Find out how much CO2 your digital habits generate each year. Covers Netflix streaming, YouTube, email, cloud storage, Zoom calls, and social media scrolling.
HD streaming produces approximately 36g of CO2 per hour. Watching 2 hours of Netflix daily generates roughly 26 kg of CO2 per year — similar to driving about 215 km in an average car.
Your digital carbon footprint is the CO2 emitted by the data centers, network infrastructure, and devices that power your internet usage — streaming, email, social media, cloud storage, and video calls.
Sending an email produces approximately 4g of CO2 on average. A spam-free email with a small attachment can produce up to 50g. A day of 20 emails contributes roughly 80g of CO2.
A one-hour Zoom or video call with camera on produces approximately 157g of CO2. Turning off your camera reduces this by up to 96%.
Turn off your camera during video calls, delete old emails and unsubscribe from newsletters, use Wi-Fi instead of mobile data (more efficient), reduce streaming quality from 4K to HD or SD, and regularly clean up cloud storage.
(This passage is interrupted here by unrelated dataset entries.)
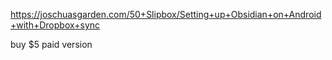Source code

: https://joschuasgarden.com/50+Slipbox/Setting+up+Obsidian+on+Android+with+Dropbox+sync

buy $5 paid version
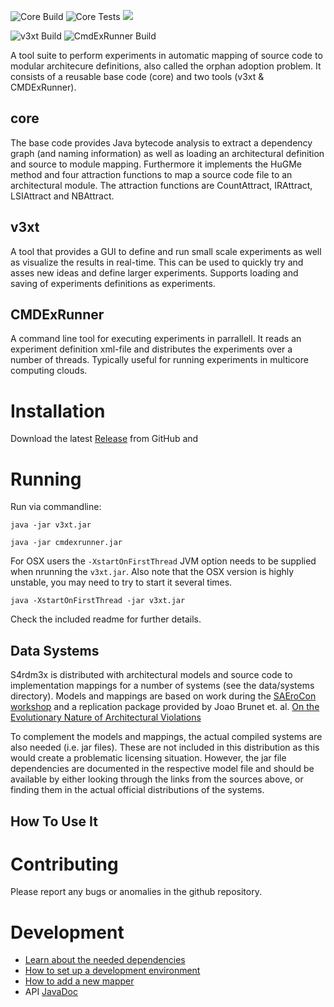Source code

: ![Core Build](https://github.com/tobias-dv-lnu/s4rdm3x/workflows/Core%20Build/badge.svg)
![Core Tests](https://github.com/tobias-dv-lnu/s4rdm3x/workflows/Core%20Tests/badge.svg)
[![](https://jitpack.io/v/tobias-dv-lnu/s4rdm3x.svg)](https://jitpack.io/#tobias-dv-lnu/s4rdm3x)

![v3xt Build](https://github.com/tobias-dv-lnu/s4rdm3x/workflows/v3xt%20Build/badge.svg)
![CmdExRunner Build](https://github.com/tobias-dv-lnu/s4rdm3x/workflows/CmdExRunner%20Build/badge.svg)

A tool suite to perform experiments in automatic mapping of source code to modular architecure definitions, also called the orphan adoption problem. It consists of a reusable base code (core) and two tools (v3xt & CMDExRunner).

## core
The base code provides Java bytecode analysis to extract a dependency graph (and naming information) as well as loading an architectural definition and source to module mapping. Furthermore it implements the HuGMe method and four attraction functions to map a source code file to an architectural module. The attraction functions are CountAttract, IRAttract, LSIAttract and NBAttract.

## v3xt
A tool that provides a GUI to define and run small scale experiments as well as visualize the results in real-time. This can be used to quickly try and asses new ideas and define larger experiments. Supports loading and saving of experiments definitions as experiments.

## CMDExRunner
A command line tool for executing experiments in parrallell. It reads an experiment definition xml-file and distributes the experiments over a number of threads. Typically useful for running experiments in multicore computing clouds.

# Installation
Download the latest [Release](https://github.com/tobias-dv-lnu/s4rdm3x/releases) from GitHub and

# Running
Run via commandline:

`java -jar v3xt.jar`

`java -jar cmdexrunner.jar`

For OSX users the `-XstartOnFirstThread` JVM option needs to be supplied when nrunning the `v3xt.jar`. Also note that the OSX version is highly unstable, you may need to try to start it several times.

`java -XstartOnFirstThread -jar v3xt.jar`

Check the included readme for further details.

## Data Systems
S4rdm3x is distributed with architectural models and source code to implementation mappings for a number of systems (see the data/systems directory). Models and mappings are based on work during the [SAEroCon workshop](https://saerocon.wordpress.com/) and a replication package provided by Joao Brunet et. al. [On the Evolutionary Nature of Architectural Violations](https://code.google.com/archive/p/on-the-nature-dataset/wikis/ReplicabilityOfTheStudy.wiki)

To complement the models and mappings, the actual compiled systems are also needed (i.e. jar files). These are not included in this distribution as this would create a problematic licensing situation. However, the jar file dependencies are documented in the respective model file and should be available by either looking through the links from the sources above, or finding them in the actual official distributions of the systems.

## How To Use It

# Contributing
Please report any bugs or anomalies in the github repository. 

# Development
* [Learn about the needed dependencies](dependencies "Dependencies")
* [How to set up a development environment](devenv "DevEnv")
* [How to add a new mapper](add_new_mapper)
* API [JavaDoc](https://tobias-dv-lnu.github.io/s4rdm3x/api "JavaDoc")


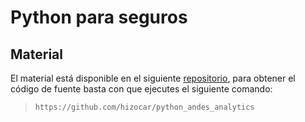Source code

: # Python para seguros

## Material

El material está disponible en el siguiente [repositorio](https://github.com/hizocar/python_andes_analytics), para obtener el código de fuente basta con que ejecutes el siguiente comando:

> `https://github.com/hizocar/python_andes_analytics`




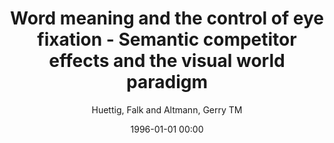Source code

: ---
layout: post
title: Word meaning and the control of eye fixation - Semantic competitor effects and the visual world paradigm

date: 1996-01-01 00:00
author: Huettig, Falk and Altmann, Gerry TM
tags: ["eye movements","priming","semantic features","visual world"]
journal: Cognition

link: https://doi.org/10.1016/j.cognition.2004.10.003

year: 2005
---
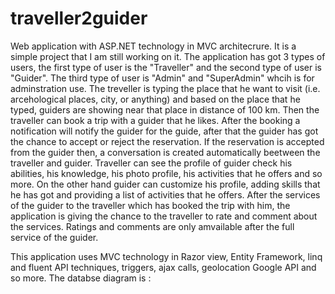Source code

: # traveller2guider
Web application with ASP.NET technology in MVC architecrure.
It is a simple project that I am still working on it. The application has got 3 types of users, the first type of user is the "Traveller"
and the second type of user is "Guider". The third type of user is "Admin" and "SuperAdmin" whcih is for adminstration use. The treveller 
is typing the place that he want to visit (i.e. arcehological places, city, or anything) and based on the place that he typed, guiders are 
showing near that place in distance of 100 km. Then the traveller can book a trip with a guider that he likes. After the booking a
notification will notify the guider for the guide, after that the guider has got the chance to accept or reject the reservation. If the
reservation is accepted from the guider then, a conversation is created automatically beetween the traveller and guider.
Traveller can see the profile of guider check his abilities, his knowledge, his photo profile, his activities that he offers and so more.
On the other hand guider can customize his profile, adding skills that he has got and providing a list of activities that he offers.
After the services of the guider to the traveller which has booked the trip with him, the application is giving the chance to the traveller
to rate and comment about the services. Ratings and comments are only amvailable after the full service of the guider.

This application uses MVC technology in Razor view, Entity Framework, linq and fluent API techniques, triggers, ajax calls, geolocation Google API and so more.
The databse diagram is :
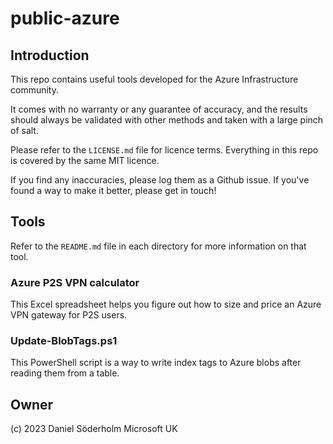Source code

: # public-azure

## Introduction

This repo contains useful tools developed for the Azure Infrastructure community.

It comes with no warranty or any guarantee of accuracy, and the results should always be validated with other methods and taken with a large pinch of salt.

Please refer to the `LICENSE.md` file for licence terms. Everything in this repo is covered by the same MIT licence.

If you find any inaccuracies, please log them as a Github issue. If you've found a way to make it better, please get in touch!

## Tools

Refer to the `README.md` file in each directory for more information on that tool.

### Azure P2S VPN calculator

This Excel spreadsheet helps you figure out how to size and price an Azure VPN gateway for P2S users.

### Update-BlobTags.ps1

This PowerShell script is a way to write index tags to Azure blobs after reading them from a table.

## Owner

(c) 2023
Daniel Söderholm
Microsoft UK

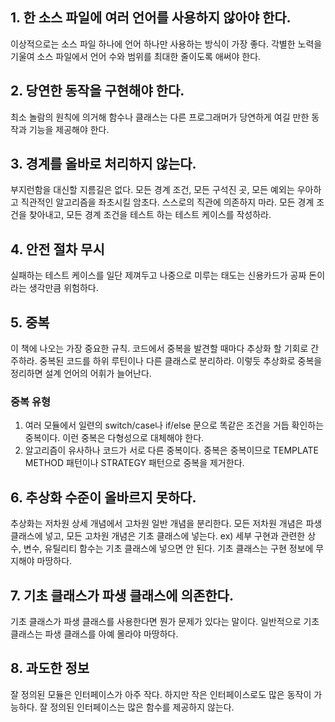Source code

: ## 1. 한 소스 파일에 여러 언어를 사용하지 않아야 한다.
이상적으로는 소스 파일 하나에 언어 하나만 사용하는 방식이 가장 좋다. 각별한 노력을 기울여 소스 파일에서 언어 수와 범위를 최대한 줄이도록 애써야 한다.

## 2. 당연한 동작을 구현해야 한다.
최소 놀람의 원칙에 의거해 함수나 클래스는 다른 프로그래머가 당연하게 여길 만한 동작과 기능을 제공해야 한다.

## 3. 경계를 올바로 처리하지 않는다.
부지런함을 대신할 지름길은 없다. 모든 경계 조건, 모든 구석진 곳, 모든 예외는 우아하고 직관적인 알고리즘을 좌초시킬 암초다. 스스로의 직관에 의존하지 마라. 모든 경계 조건을 찾아내고, 모든 경계 조건을 테스트 하는 테스트 케이스를 작성하라.

## 4. 안전 절차 무시
실패하는 테스트 케이스를 일단 제껴두고 나중으로 미루는 태도는 신용카드가 공짜 돈이라는 생각만큼 위험하다.

## 5. 중복
이 책에 나오는 가장 중요한 규칙.
코드에서 중복을 발견할 때마다 추상화 할 기회로 간주하라. 중복된 코드를 하위 루틴이나 다른 클래스로 분리하라. 
이렇듯 추상화로 중복을 정리하면 설계 언어의 어휘가 늘어난다.
### 중복 유형
1. 여러 모듈에서 일련의 switch/case나 if/else 문으로 똑같은 조건을 거듭 확인하는 중복이다. 이런 중복은 다형성으로 대체해야 한다.
2. 알고리즘이 유사하나 코드가 서로 다른 중복이다. 중복은 중복이므로 TEMPLATE METHOD 패턴이나 STRATEGY 패턴으로 중복을 제거한다.
## 6. 추상화 수준이 올바르지 못하다.
추상화는 저차원 상세 개념에서 고차원 일반 개념을 분리한다.
모든 저차원 개념은 파생 클래스에 넣고, 모든 고차원 개념은 기초 클래스에 넣는다.
ex) 세부 구현과 관련한 상수, 변수, 유틸리티 함수는 기초 클래스에 넣으면 안 된다. 기초 클래스는 구현 정보에 무지해야 마땅하다.

## 7. 기초 클래스가 파생 클래스에 의존한다.
기초 클래스가 파생 클래스를 사용한다면 뭔가 문제가 있다는 말이다.
일반적으로 기초 클래스는 파생 클래스를 아예 몰라야 마땅하다.

## 8. 과도한 정보
잘 정의된 모듈은 인터페이스가 아주 작다. 하지만 작은 인터페이스로도 많은 동작이 가능하다.
잘 정의된 인터페이스는 많은 함수를 제공하지 않는다. 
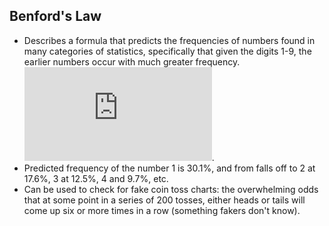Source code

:Benford's Law
-------------

* Describes a formula that predicts the frequencies of numbers found in many categories of statistics, specifically that given the digits 1-9, the earlier numbers occur with much greater frequency. ![Link](http://www.rexswain.com/benford.html).
* Predicted frequency of the number 1 is 30.1%, and from falls off to 2 at 17.6%, 3 at 12.5%, 4 and 9.7%, etc.
* Can be used to check for fake coin toss charts: the overwhelming odds that at some point in a series of 200 tosses, either heads or tails will come up six or more times in a row (something fakers don't know).
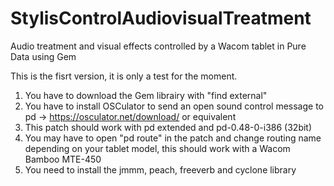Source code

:# StylisControlAudiovisualTreatment
Audio treatment and visual effects controlled by a Wacom tablet in Pure Data using Gem

This is the fisrt version, it is only a test for the moment. 


1. You have to download the Gem librairy with "find external"
2. You have to install OSCulator to send an open sound control message to pd -> https://osculator.net/download/ or equivalent
3. This patch should work with pd extended and pd-0.48-0-i386 (32bit)
4. You may have to open "pd route" in the patch and change routing name depending on your tablet model, this should work with a Wacom Bamboo MTE-450
5. You need to install the jmmm, peach, freeverb and cyclone library
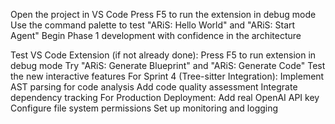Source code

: Open the project in VS Code
Press F5 to run the extension in debug mode
Use the command palette to test "ARiS: Hello World" and "ARiS: Start Agent"
Begin Phase 1 development with confidence in the architecture

Test VS Code Extension (if not already done):
Press F5 to run extension in debug mode
Try "ARiS: Generate Blueprint" and "ARiS: Generate Code"
Test the new interactive features
For Sprint 4 (Tree-sitter Integration):
Implement AST parsing for code analysis
Add code quality assessment
Integrate dependency tracking
For Production Deployment:
Add real OpenAI API key
Configure file system permissions
Set up monitoring and logging
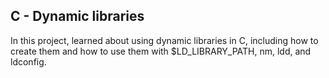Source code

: ## C - Dynamic libraries

In this project, learned about using dynamic libraries in C, including how to create them and how to use them with $LD_LIBRARY_PATH, nm, ldd, and ldconfig.
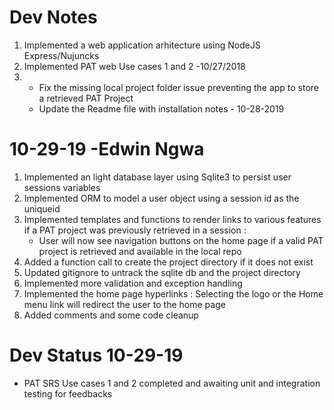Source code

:  # Dev Notes
1.  Implemented  a web application arhitecture using NodeJS Express/Nujuncks 
2.  Implemented PAT web Use cases 1 and 2 -10/27/2018
3.  - Fix the missing local project folder issue preventing the app to store a retrieved PAT Project
    - Update the Readme file with installation notes - 10-28-2019 

# 10-29-19 -Edwin Ngwa 
1. Implemented an light database layer using Sqlite3 to persist user sessions variables
2. Implemented ORM to model a user object using a session id as the uniqueid
3. Implemented templates and functions to render links to various features if a PAT project was previously retrieved in a session : 
   -  User will now see navigation buttons on the home page if a valid PAT project is retrieved and available in the local repo    
4. Added a function call to create the project directory if it does not exist
5. Updated gitignore to untrack the sqlite db and the project directory
7. Implemented more validation and  exception handling 
8. Implemented the home page hyperlinks : Selecting the logo or the Home menu link  will redirect the user to the home page
6. Added comments and some code cleanup 


# Dev Status 10-29-19
- PAT SRS Use cases 1 and 2 completed and awaiting unit and integration testing for feedbacks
Storing 1GB of data in the cloud produces approximately 2.4g of CO2 per year (0.2g/month). A 50GB cloud plan produces about 120g CO2 per year — less than driving 1 km.
Digital activities contribute 2-4% of global CO2 emissions — roughly the same as the aviation industry. Individual digital footprints are small but growing rapidly as streaming quality and data usage increase.